Starting at the line that contains "- Gather feedback", restate each line word for word through the final line of the data, keeping both ends.

(GIVEN RECORDS begins)

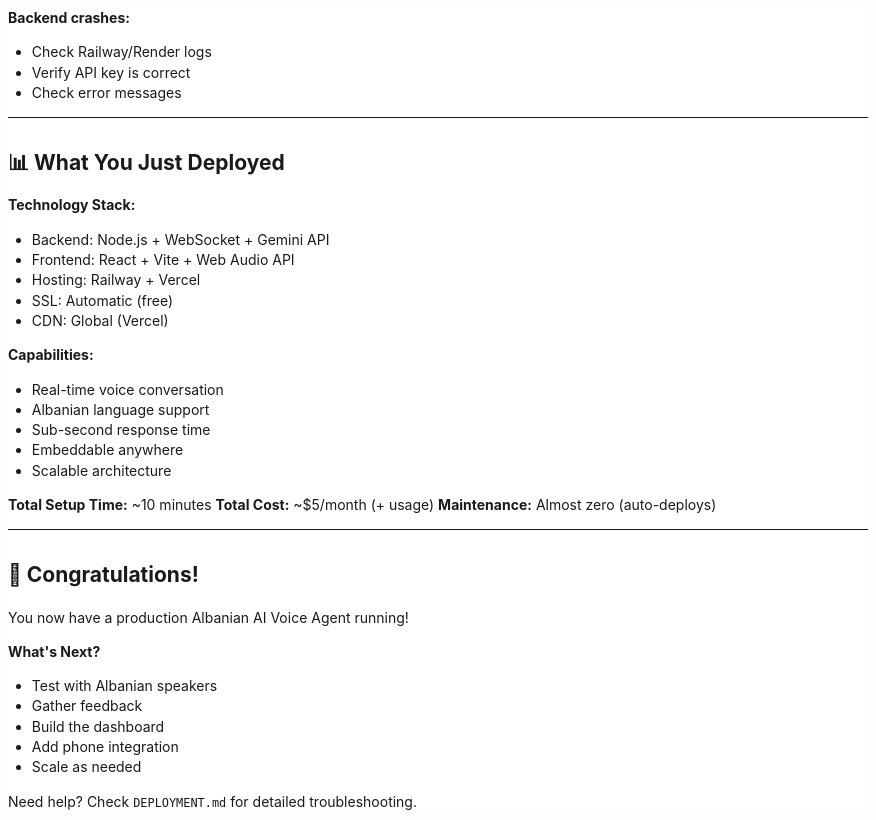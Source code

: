**Backend crashes:**
- Check Railway/Render logs
- Verify API key is correct
- Check error messages

---

## 📊 What You Just Deployed

**Technology Stack:**
- Backend: Node.js + WebSocket + Gemini API
- Frontend: React + Vite + Web Audio API
- Hosting: Railway + Vercel
- SSL: Automatic (free)
- CDN: Global (Vercel)

**Capabilities:**
- Real-time voice conversation
- Albanian language support
- Sub-second response time
- Embeddable anywhere
- Scalable architecture

**Total Setup Time:** ~10 minutes
**Total Cost:** ~$5/month (+ usage)
**Maintenance:** Almost zero (auto-deploys)

---

## 🎉 Congratulations!

You now have a production Albanian AI Voice Agent running!

**What's Next?**
- Test with Albanian speakers
- Gather feedback
- Build the dashboard
- Add phone integration
- Scale as needed

Need help? Check `DEPLOYMENT.md` for detailed troubleshooting.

(GIVEN RECORDS ends)

*WORKED SOLUTION*
- Gather feedback
- Build the dashboard
- Add phone integration
- Scale as needed

Need help? Check `DEPLOYMENT.md` for detailed troubleshooting.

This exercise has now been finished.